Brief -
Provide the data again exactly, including every line that follows.

++++++++++++++++++++

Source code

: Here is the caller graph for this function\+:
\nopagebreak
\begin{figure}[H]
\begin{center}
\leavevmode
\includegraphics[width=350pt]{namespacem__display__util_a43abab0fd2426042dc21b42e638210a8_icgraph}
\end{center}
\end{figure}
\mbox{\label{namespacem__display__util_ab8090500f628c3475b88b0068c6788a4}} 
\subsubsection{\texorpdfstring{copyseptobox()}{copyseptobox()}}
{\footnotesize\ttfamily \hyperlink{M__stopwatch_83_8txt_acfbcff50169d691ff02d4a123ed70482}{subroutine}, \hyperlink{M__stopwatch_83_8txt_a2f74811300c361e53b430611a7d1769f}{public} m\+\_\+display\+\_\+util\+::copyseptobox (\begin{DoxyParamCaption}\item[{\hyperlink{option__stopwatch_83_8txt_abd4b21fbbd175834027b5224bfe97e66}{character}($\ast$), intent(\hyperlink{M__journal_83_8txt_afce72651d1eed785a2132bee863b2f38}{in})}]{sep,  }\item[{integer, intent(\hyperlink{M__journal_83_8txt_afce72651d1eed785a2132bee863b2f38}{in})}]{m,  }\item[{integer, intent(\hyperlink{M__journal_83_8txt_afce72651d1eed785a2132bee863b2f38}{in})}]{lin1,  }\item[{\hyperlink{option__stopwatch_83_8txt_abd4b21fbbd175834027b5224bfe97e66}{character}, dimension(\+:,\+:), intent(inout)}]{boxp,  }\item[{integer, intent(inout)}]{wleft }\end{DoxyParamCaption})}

++++++++++++++++++++

Written solution -
Source code

: Here is the caller graph for this function\+:
\nopagebreak
\begin{figure}[H]
\begin{center}
\leavevmode
\includegraphics[width=350pt]{namespacem__display__util_a43abab0fd2426042dc21b42e638210a8_icgraph}
\end{center}
\end{figure}
\mbox{\label{namespacem__display__util_ab8090500f628c3475b88b0068c6788a4}} 
\subsubsection{\texorpdfstring{copyseptobox()}{copyseptobox()}}
{\footnotesize\ttfamily \hyperlink{M__stopwatch_83_8txt_acfbcff50169d691ff02d4a123ed70482}{subroutine}, \hyperlink{M__stopwatch_83_8txt_a2f74811300c361e53b430611a7d1769f}{public} m\+\_\+display\+\_\+util\+::copyseptobox (\begin{DoxyParamCaption}\item[{\hyperlink{option__stopwatch_83_8txt_abd4b21fbbd175834027b5224bfe97e66}{character}($\ast$), intent(\hyperlink{M__journal_83_8txt_afce72651d1eed785a2132bee863b2f38}{in})}]{sep,  }\item[{integer, intent(\hyperlink{M__journal_83_8txt_afce72651d1eed785a2132bee863b2f38}{in})}]{m,  }\item[{integer, intent(\hyperlink{M__journal_83_8txt_afce72651d1eed785a2132bee863b2f38}{in})}]{lin1,  }\item[{\hyperlink{option__stopwatch_83_8txt_abd4b21fbbd175834027b5224bfe97e66}{character}, dimension(\+:,\+:), intent(inout)}]{boxp,  }\item[{integer, intent(inout)}]{wleft }\end{DoxyParamCaption})}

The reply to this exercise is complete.